• _Problem details_
Without the pictures, set down every line of the data exactly.
Start of Block
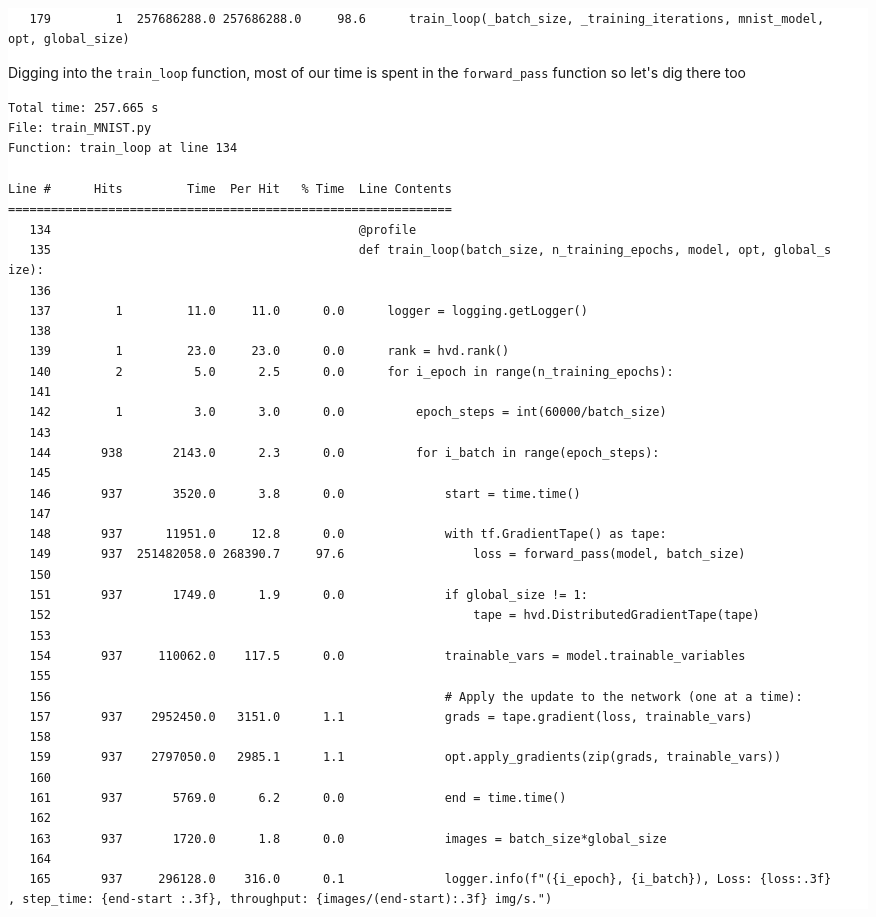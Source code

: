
 ```
   179         1  257686288.0 257686288.0     98.6      train_loop(_batch_size, _training_iterations, mnist_model,
opt, global_size)  
```


Digging into the `train_loop` function, most of our time is spent in the `forward_pass` function so let's dig there too

```
Total time: 257.665 s
File: train_MNIST.py
Function: train_loop at line 134

Line #      Hits         Time  Per Hit   % Time  Line Contents
==============================================================
   134                                           @profile
   135                                           def train_loop(batch_size, n_training_epochs, model, opt, global_s
ize):
   136
   137         1         11.0     11.0      0.0      logger = logging.getLogger()
   138
   139         1         23.0     23.0      0.0      rank = hvd.rank()
   140         2          5.0      2.5      0.0      for i_epoch in range(n_training_epochs):
   141
   142         1          3.0      3.0      0.0          epoch_steps = int(60000/batch_size)
   143
   144       938       2143.0      2.3      0.0          for i_batch in range(epoch_steps):
   145
   146       937       3520.0      3.8      0.0              start = time.time()
   147
   148       937      11951.0     12.8      0.0              with tf.GradientTape() as tape:
   149       937  251482058.0 268390.7     97.6                  loss = forward_pass(model, batch_size)
   150
   151       937       1749.0      1.9      0.0              if global_size != 1:
   152                                                           tape = hvd.DistributedGradientTape(tape)
   153
   154       937     110062.0    117.5      0.0              trainable_vars = model.trainable_variables
   155
   156                                                       # Apply the update to the network (one at a time):
   157       937    2952450.0   3151.0      1.1              grads = tape.gradient(loss, trainable_vars)
   158
   159       937    2797050.0   2985.1      1.1              opt.apply_gradients(zip(grads, trainable_vars))
   160
   161       937       5769.0      6.2      0.0              end = time.time()
   162
   163       937       1720.0      1.8      0.0              images = batch_size*global_size
   164
   165       937     296128.0    316.0      0.1              logger.info(f"({i_epoch}, {i_batch}), Loss: {loss:.3f}
, step_time: {end-start :.3f}, throughput: {images/(end-start):.3f} img/s.")
```
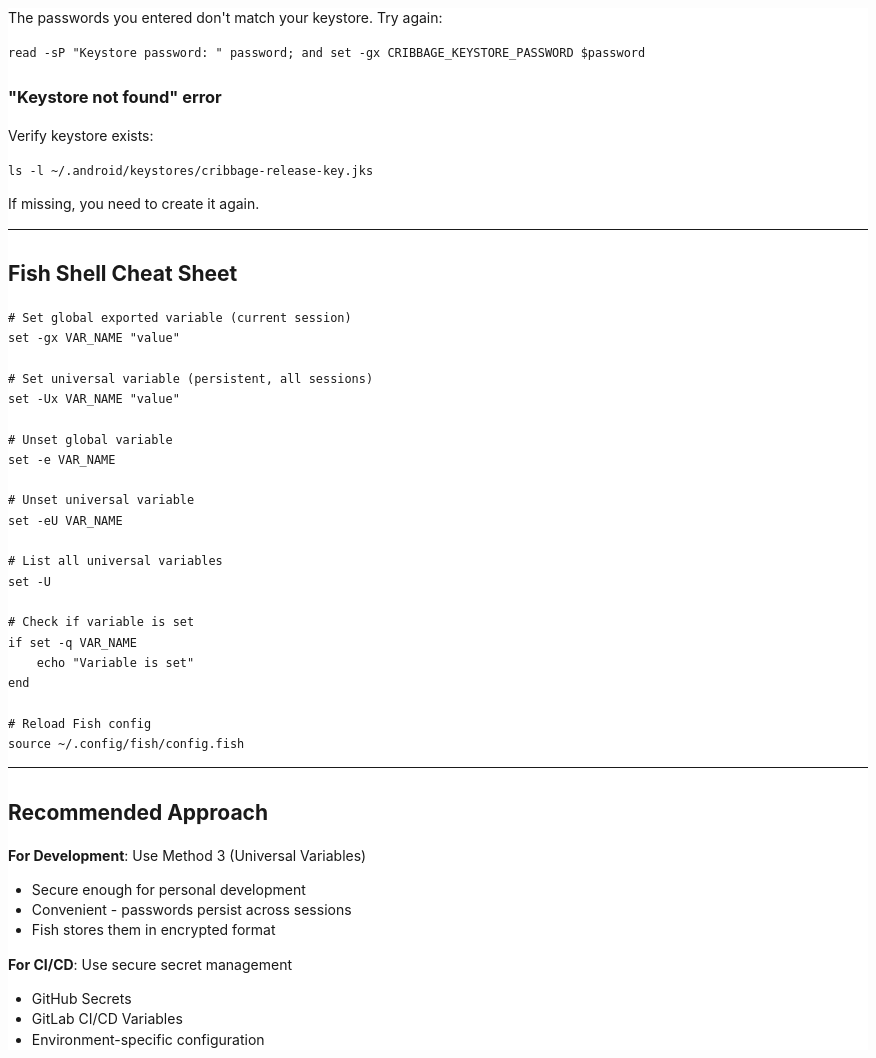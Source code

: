 The passwords you entered don't match your keystore. Try again:
```fish
read -sP "Keystore password: " password; and set -gx CRIBBAGE_KEYSTORE_PASSWORD $password
```

### "Keystore not found" error

Verify keystore exists:
```fish
ls -l ~/.android/keystores/cribbage-release-key.jks
```

If missing, you need to create it again.

---

## Fish Shell Cheat Sheet

```fish
# Set global exported variable (current session)
set -gx VAR_NAME "value"

# Set universal variable (persistent, all sessions)
set -Ux VAR_NAME "value"

# Unset global variable
set -e VAR_NAME

# Unset universal variable
set -eU VAR_NAME

# List all universal variables
set -U

# Check if variable is set
if set -q VAR_NAME
    echo "Variable is set"
end

# Reload Fish config
source ~/.config/fish/config.fish
```

---

## Recommended Approach

**For Development**: Use Method 3 (Universal Variables)
- Secure enough for personal development
- Convenient - passwords persist across sessions
- Fish stores them in encrypted format

**For CI/CD**: Use secure secret management
- GitHub Secrets
- GitLab CI/CD Variables
- Environment-specific configuration
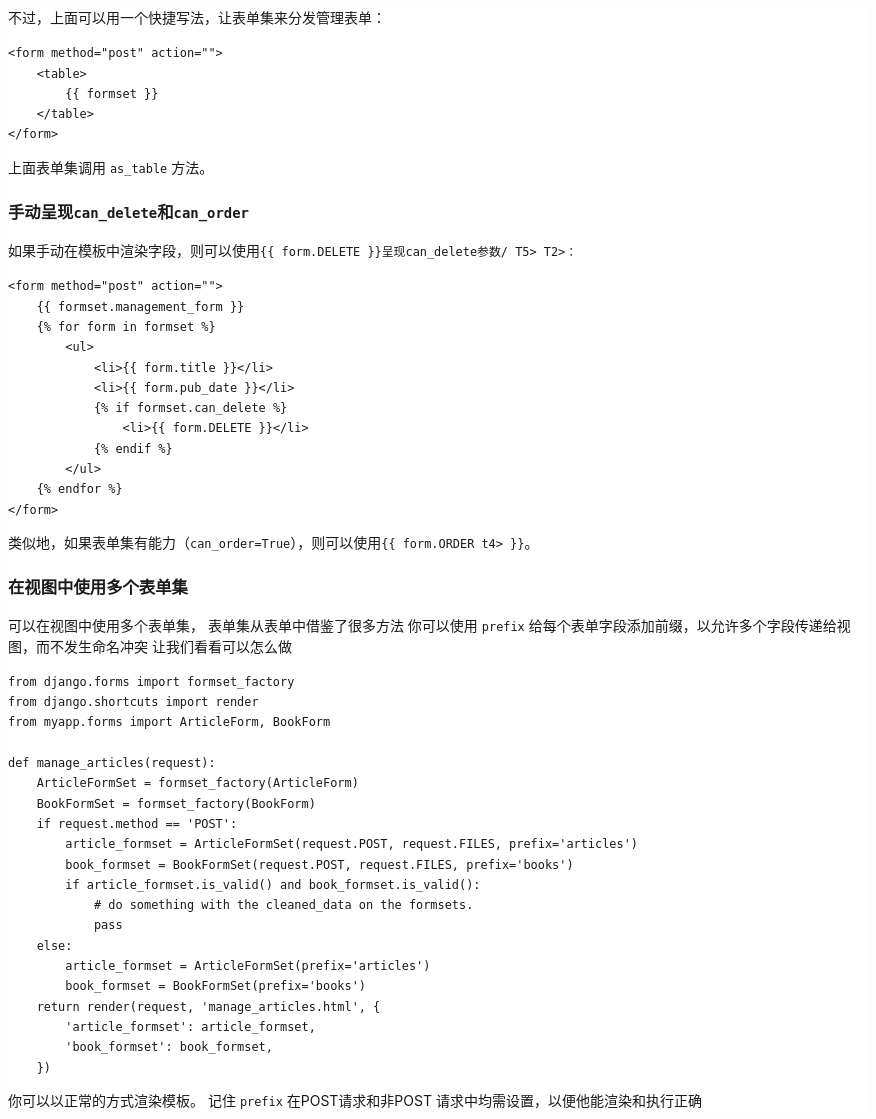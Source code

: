 不过，上面可以用一个快捷写法，让表单集来分发管理表单：

```
<form method="post" action="">
    <table>
        {{ formset }}
    </table>
</form>
```

上面表单集调用 `as_table` 方法。



### 手动呈现`can_delete`和`can_order` 

如果手动在模板中渲染字段，则可以使用`{{ form.DELETE }}呈现can_delete参数/ T5> T2>：`

```
<form method="post" action="">
    {{ formset.management_form }}
    {% for form in formset %}
        <ul>
            <li>{{ form.title }}</li>
            <li>{{ form.pub_date }}</li>
            {% if formset.can_delete %}
                <li>{{ form.DELETE }}</li>
            {% endif %}
        </ul>
    {% endfor %}
</form>
```

类似地，如果表单集有能力（`can_order=True`），则可以使用`{{ form.ORDER t4> }}`。



### 在视图中使用多个表单集

可以在视图中使用多个表单集， 表单集从表单中借鉴了很多方法 你可以使用 `prefix` 给每个表单字段添加前缀，以允许多个字段传递给视图，而不发生命名冲突 让我们看看可以怎么做

```
from django.forms import formset_factory
from django.shortcuts import render
from myapp.forms import ArticleForm, BookForm

def manage_articles(request):
    ArticleFormSet = formset_factory(ArticleForm)
    BookFormSet = formset_factory(BookForm)
    if request.method == 'POST':
        article_formset = ArticleFormSet(request.POST, request.FILES, prefix='articles')
        book_formset = BookFormSet(request.POST, request.FILES, prefix='books')
        if article_formset.is_valid() and book_formset.is_valid():
            # do something with the cleaned_data on the formsets.
            pass
    else:
        article_formset = ArticleFormSet(prefix='articles')
        book_formset = BookFormSet(prefix='books')
    return render(request, 'manage_articles.html', {
        'article_formset': article_formset,
        'book_formset': book_formset,
    })
```

你可以以正常的方式渲染模板。 记住 `prefix` 在POST请求和非POST 请求中均需设置，以便他能渲染和执行正确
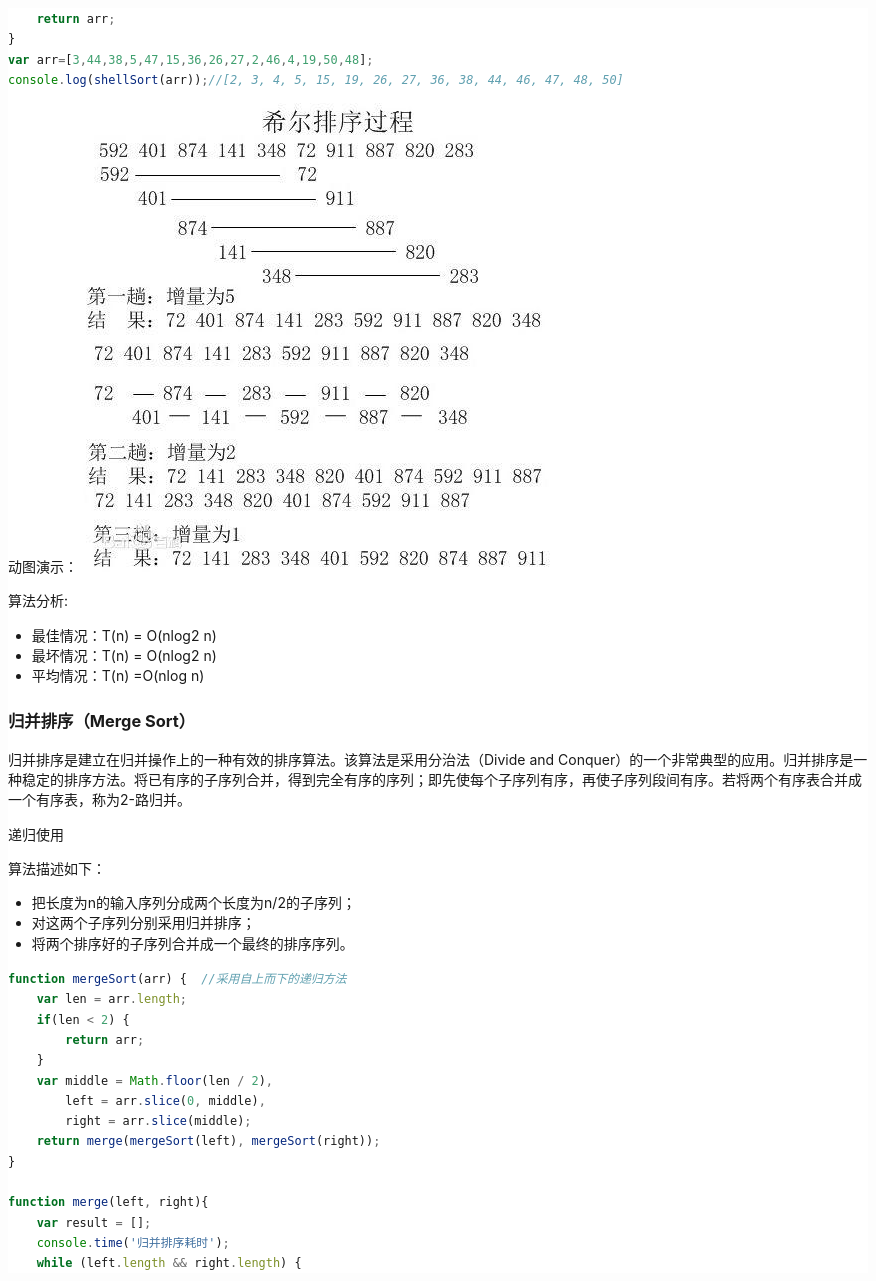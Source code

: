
 ```js
    return arr;
}
var arr=[3,44,38,5,47,15,36,26,27,2,46,4,19,50,48];
console.log(shellSort(arr));//[2, 3, 4, 5, 15, 19, 26, 27, 36, 38, 44, 46, 47, 48, 50]
```

动图演示：![](../_static/shell.png)

算法分析:

- 最佳情况：T(n) = O(nlog2 n)
- 最坏情况：T(n) = O(nlog2 n)
- 平均情况：T(n) =O(nlog n)

### 归并排序（Merge Sort）

归并排序是建立在归并操作上的一种有效的排序算法。该算法是采用分治法（Divide and Conquer）的一个非常典型的应用。归并排序是一种稳定的排序方法。将已有序的子序列合并，得到完全有序的序列；即先使每个子序列有序，再使子序列段间有序。若将两个有序表合并成一个有序表，称为2-路归并。

递归使用

算法描述如下：

- 把长度为n的输入序列分成两个长度为n/2的子序列；
- 对这两个子序列分别采用归并排序；
- 将两个排序好的子序列合并成一个最终的排序序列。

```js
function mergeSort(arr) {  //采用自上而下的递归方法
    var len = arr.length;
    if(len < 2) {
        return arr;
    }
    var middle = Math.floor(len / 2),
        left = arr.slice(0, middle),
        right = arr.slice(middle);
    return merge(mergeSort(left), mergeSort(right));
}

function merge(left, right){
    var result = [];
    console.time('归并排序耗时');
    while (left.length && right.length) {
```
End of Block
• _Answer for the task_
Source code

:
 ```
   179         1  257686288.0 257686288.0     98.6      train_loop(_batch_size, _training_iterations, mnist_model,
opt, global_size)  
```


Digging into the `train_loop` function, most of our time is spent in the `forward_pass` function so let's dig there too

```
Total time: 257.665 s
File: train_MNIST.py
Function: train_loop at line 134

Line #      Hits         Time  Per Hit   % Time  Line Contents
==============================================================
   134                                           @profile
   135                                           def train_loop(batch_size, n_training_epochs, model, opt, global_s
ize):
   136
   137         1         11.0     11.0      0.0      logger = logging.getLogger()
   138
   139         1         23.0     23.0      0.0      rank = hvd.rank()
   140         2          5.0      2.5      0.0      for i_epoch in range(n_training_epochs):
   141
   142         1          3.0      3.0      0.0          epoch_steps = int(60000/batch_size)
   143
   144       938       2143.0      2.3      0.0          for i_batch in range(epoch_steps):
   145
   146       937       3520.0      3.8      0.0              start = time.time()
   147
   148       937      11951.0     12.8      0.0              with tf.GradientTape() as tape:
   149       937  251482058.0 268390.7     97.6                  loss = forward_pass(model, batch_size)
   150
   151       937       1749.0      1.9      0.0              if global_size != 1:
   152                                                           tape = hvd.DistributedGradientTape(tape)
   153
   154       937     110062.0    117.5      0.0              trainable_vars = model.trainable_variables
   155
   156                                                       # Apply the update to the network (one at a time):
   157       937    2952450.0   3151.0      1.1              grads = tape.gradient(loss, trainable_vars)
   158
   159       937    2797050.0   2985.1      1.1              opt.apply_gradients(zip(grads, trainable_vars))
   160
   161       937       5769.0      6.2      0.0              end = time.time()
   162
   163       937       1720.0      1.8      0.0              images = batch_size*global_size
   164
   165       937     296128.0    316.0      0.1              logger.info(f"({i_epoch}, {i_batch}), Loss: {loss:.3f}
, step_time: {end-start :.3f}, throughput: {images/(end-start):.3f} img/s.")
```
Source code

: The passwords you entered don't match your keystore. Try again:
```fish
read -sP "Keystore password: " password; and set -gx CRIBBAGE_KEYSTORE_PASSWORD $password
```

### "Keystore not found" error

Verify keystore exists:
```fish
ls -l ~/.android/keystores/cribbage-release-key.jks
```

If missing, you need to create it again.

---

## Fish Shell Cheat Sheet

```fish
# Set global exported variable (current session)
set -gx VAR_NAME "value"

# Set universal variable (persistent, all sessions)
set -Ux VAR_NAME "value"

# Unset global variable
set -e VAR_NAME

# Unset universal variable
set -eU VAR_NAME

# List all universal variables
set -U

# Check if variable is set
if set -q VAR_NAME
    echo "Variable is set"
end

# Reload Fish config
source ~/.config/fish/config.fish
```

---

## Recommended Approach

**For Development**: Use Method 3 (Universal Variables)
- Secure enough for personal development
- Convenient - passwords persist across sessions
- Fish stores them in encrypted format

**For CI/CD**: Use secure secret management
- GitHub Secrets
- GitLab CI/CD Variables
- Environment-specific configuration
Source code

: 不过，上面可以用一个快捷写法，让表单集来分发管理表单：

```
<form method="post" action="">
    <table>
        {{ formset }}
    </table>
</form>
```

上面表单集调用 `as_table` 方法。



### 手动呈现`can_delete`和`can_order` 

如果手动在模板中渲染字段，则可以使用`{{ form.DELETE }}呈现can_delete参数/ T5> T2>：`

```
<form method="post" action="">
    {{ formset.management_form }}
    {% for form in formset %}
        <ul>
            <li>{{ form.title }}</li>
            <li>{{ form.pub_date }}</li>
            {% if formset.can_delete %}
                <li>{{ form.DELETE }}</li>
            {% endif %}
        </ul>
    {% endfor %}
</form>
```

类似地，如果表单集有能力（`can_order=True`），则可以使用`{{ form.ORDER t4> }}`。



### 在视图中使用多个表单集

可以在视图中使用多个表单集， 表单集从表单中借鉴了很多方法 你可以使用 `prefix` 给每个表单字段添加前缀，以允许多个字段传递给视图，而不发生命名冲突 让我们看看可以怎么做

```
from django.forms import formset_factory
from django.shortcuts import render
from myapp.forms import ArticleForm, BookForm

def manage_articles(request):
    ArticleFormSet = formset_factory(ArticleForm)
    BookFormSet = formset_factory(BookForm)
    if request.method == 'POST':
        article_formset = ArticleFormSet(request.POST, request.FILES, prefix='articles')
        book_formset = BookFormSet(request.POST, request.FILES, prefix='books')
        if article_formset.is_valid() and book_formset.is_valid():
            # do something with the cleaned_data on the formsets.
            pass
    else:
        article_formset = ArticleFormSet(prefix='articles')
        book_formset = BookFormSet(prefix='books')
    return render(request, 'manage_articles.html', {
        'article_formset': article_formset,
        'book_formset': book_formset,
    })
```

你可以以正常的方式渲染模板。 记住 `prefix` 在POST请求和非POST 请求中均需设置，以便他能渲染和执行正确
Source code

:
 ```js
    return arr;
}
var arr=[3,44,38,5,47,15,36,26,27,2,46,4,19,50,48];
console.log(shellSort(arr));//[2, 3, 4, 5, 15, 19, 26, 27, 36, 38, 44, 46, 47, 48, 50]
```

动图演示：![](../_static/shell.png)

算法分析:

- 最佳情况：T(n) = O(nlog2 n)
- 最坏情况：T(n) = O(nlog2 n)
- 平均情况：T(n) =O(nlog n)

### 归并排序（Merge Sort）

归并排序是建立在归并操作上的一种有效的排序算法。该算法是采用分治法（Divide and Conquer）的一个非常典型的应用。归并排序是一种稳定的排序方法。将已有序的子序列合并，得到完全有序的序列；即先使每个子序列有序，再使子序列段间有序。若将两个有序表合并成一个有序表，称为2-路归并。

递归使用

算法描述如下：

- 把长度为n的输入序列分成两个长度为n/2的子序列；
- 对这两个子序列分别采用归并排序；
- 将两个排序好的子序列合并成一个最终的排序序列。

```js
function mergeSort(arr) {  //采用自上而下的递归方法
    var len = arr.length;
    if(len < 2) {
        return arr;
    }
    var middle = Math.floor(len / 2),
        left = arr.slice(0, middle),
        right = arr.slice(middle);
    return merge(mergeSort(left), mergeSort(right));
}

function merge(left, right){
    var result = [];
    console.time('归并排序耗时');
    while (left.length && right.length) {
```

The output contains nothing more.